I listen to talk radio, in Texas, so a lot of hot air is exhausted over the potential Republican party nominee for the presidential run. A recurring theme is that this person must be "one of us."

First off, I'm insulted that they keep including me in this "us." I guess it's a twist on the Rene Descartes phrase: "I listen, therefore I am." You don't know me. That's as bad as saying that government is just a word for things we do together. Like this or this or this. Don't include me in those atrocities or your groupthink.

Second, there are over 160 million registered voters and I guarantee you that not two of those people think the same about everything. Even if you come to the same conclusions on some issues, you probably got their differently.

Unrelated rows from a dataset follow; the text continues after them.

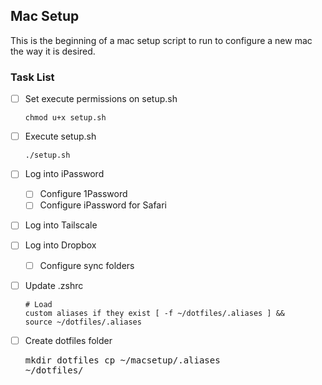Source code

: ## Mac Setup

This is the beginning of a mac setup script to run to configure a new mac the way it is desired.

### Task List

- [ ] Set execute permissions on setup.sh
      <pre><code>chmod u+x setup.sh</code></pre>
- [ ] Execute setup.sh
      <pre><code>./setup.sh</code></pre>
- [ ] Log into iPassword
  - [ ] Configure 1Password
  - [ ] Configure iPassword for Safari
- [ ] Log into Tailscale
- [ ] Log into Dropbox
  - [ ] Configure sync folders
- [ ] Update .zshrc
      <pre><code># Load custom aliases if they exist
      [ -f ~/dotfiles/.aliases ] && source ~/dotfiles/.aliases</code></pre>
- [ ] Create dotfiles folder
      <pre><code></code>mkdir dotfiles
      cp ~/macsetup/.aliases ~/dotfiles/</code></pre>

Third, according to a study, a lot of politicians share personality traits with psychopaths.
Kouri, who's a vice president of the National Assn. of Chiefs of Police, has assembled traits such as superficial charm, an exaggerated sense of self-worth, glibness, lying, lack of remorse and manipulation of others.
All those traits that make a good serial killer also make a good politician. That's why, even though you have good ideas, you're not running.

So, if you are looking for somebody like you, you will be sadly disappointed. But if we can't rely on the "like us" test, who will we vote for?

There are only two criteria for a politician of any kind:
  1. Are they THEMSELVES. Because, you know, if you try to be everything to everybody, you are   nothing to anyone. And probably a serial killer.
  2. Do they're ideas regarding policy match your ideas of good policy.
Regarding the first criteria:
  • If they begin to sound different as they gain more national prominence, they are not themselves. You see this all the time. Early on, usually before or at the beginning of a primary run, candidates say things that appeal to the Democratic or Republican base. Then as they get closer to the general election, their answers get muddier; they begin walking back certain statements. NOT a good sign.
  • Make sure they answer the question. A new study shows that you are not listening to their answer. "Researchers believe this could be because our brainpower is usually focused on interpreting the speaker's social actions — whether they think the person is honest or trustworthy — which distracts them from recognizing the dodge. (emphasis added)" Basically, you're hearing what you want to hear because the person has a nice smile or nice hair.
On the second point:
  • What are their means to an end? Like me, a lot of people think drugs are bad. I, however do not believe locking them up and throwing away the key makes their life better. I don't think that would have made George W. Bush or Barack Obama better off, do you?
  • Religion doesn't matter. They could be Christian, Mormon, Muslim, Scientologist, or Jedi. If they believe that torture is okay in certain circumstance, empire building for national security is cool, or that I HAVE to buy health insurance at gunpoint, they are not a good candidate.
So, don't go looking for somebody like you. There is nobody like you. If you think only someone like you can fix the problems, then you'll have to run yourself.

1 comment:

  1. I've been saying the following for a long time:

    1) government solutions are, by necessity, a one size fits all solution
    2) It is impossible for anyone to be smart enough to create a one size fits all solution that is the optimal solution for each of the 310,000,000 people in the USA.
    3) All politicians think that rule 2 doesn't apply to them.

    Nice to know someone else agrees (exaggerated sense of self worth).